[Stored data]
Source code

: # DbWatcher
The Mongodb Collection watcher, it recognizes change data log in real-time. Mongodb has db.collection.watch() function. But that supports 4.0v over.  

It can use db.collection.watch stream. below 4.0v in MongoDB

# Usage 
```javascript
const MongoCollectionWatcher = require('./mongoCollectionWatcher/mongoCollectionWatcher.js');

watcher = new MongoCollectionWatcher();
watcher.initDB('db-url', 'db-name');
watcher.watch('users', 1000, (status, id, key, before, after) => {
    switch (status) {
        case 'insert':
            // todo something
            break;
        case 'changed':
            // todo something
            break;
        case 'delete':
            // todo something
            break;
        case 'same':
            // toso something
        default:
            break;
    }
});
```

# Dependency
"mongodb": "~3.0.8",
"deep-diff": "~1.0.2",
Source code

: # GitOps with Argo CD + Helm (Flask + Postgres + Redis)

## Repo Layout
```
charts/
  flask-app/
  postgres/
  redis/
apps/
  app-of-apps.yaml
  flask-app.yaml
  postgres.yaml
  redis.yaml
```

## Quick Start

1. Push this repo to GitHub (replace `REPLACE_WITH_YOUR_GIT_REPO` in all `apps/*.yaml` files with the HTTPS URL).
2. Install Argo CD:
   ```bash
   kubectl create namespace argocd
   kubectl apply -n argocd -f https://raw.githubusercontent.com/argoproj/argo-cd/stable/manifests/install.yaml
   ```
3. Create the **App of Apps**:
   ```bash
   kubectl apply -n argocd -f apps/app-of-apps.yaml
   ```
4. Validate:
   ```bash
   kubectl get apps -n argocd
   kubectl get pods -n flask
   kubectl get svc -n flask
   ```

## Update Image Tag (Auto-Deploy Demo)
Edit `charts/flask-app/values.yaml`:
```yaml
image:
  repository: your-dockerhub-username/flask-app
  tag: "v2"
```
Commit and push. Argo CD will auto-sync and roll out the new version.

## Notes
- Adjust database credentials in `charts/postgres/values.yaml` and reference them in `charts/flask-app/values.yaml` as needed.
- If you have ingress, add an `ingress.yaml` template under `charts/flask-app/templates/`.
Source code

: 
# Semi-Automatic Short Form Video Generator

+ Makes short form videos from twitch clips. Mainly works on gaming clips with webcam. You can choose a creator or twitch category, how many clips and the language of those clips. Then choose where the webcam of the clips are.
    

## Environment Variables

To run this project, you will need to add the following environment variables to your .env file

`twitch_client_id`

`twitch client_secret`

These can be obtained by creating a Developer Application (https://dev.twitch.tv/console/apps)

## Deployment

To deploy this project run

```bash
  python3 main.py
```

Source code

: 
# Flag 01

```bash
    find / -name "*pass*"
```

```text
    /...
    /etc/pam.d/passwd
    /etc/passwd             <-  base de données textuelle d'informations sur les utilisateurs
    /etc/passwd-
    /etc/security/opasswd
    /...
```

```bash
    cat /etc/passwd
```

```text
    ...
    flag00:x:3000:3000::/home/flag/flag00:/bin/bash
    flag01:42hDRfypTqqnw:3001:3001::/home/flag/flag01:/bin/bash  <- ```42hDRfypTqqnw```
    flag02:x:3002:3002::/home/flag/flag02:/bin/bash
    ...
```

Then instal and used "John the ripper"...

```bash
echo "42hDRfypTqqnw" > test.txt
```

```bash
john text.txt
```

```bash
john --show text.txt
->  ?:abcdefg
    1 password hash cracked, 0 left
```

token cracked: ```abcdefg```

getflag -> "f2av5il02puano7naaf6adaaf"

WHAT YOU HAVE TO DO
Please copy out each line of the data in which the word "MongoCollectionWatcher" occurs.

TASK OUTPUT
const MongoCollectionWatcher = require('./mongoCollectionWatcher/mongoCollectionWatcher.js');
watcher = new MongoCollectionWatcher();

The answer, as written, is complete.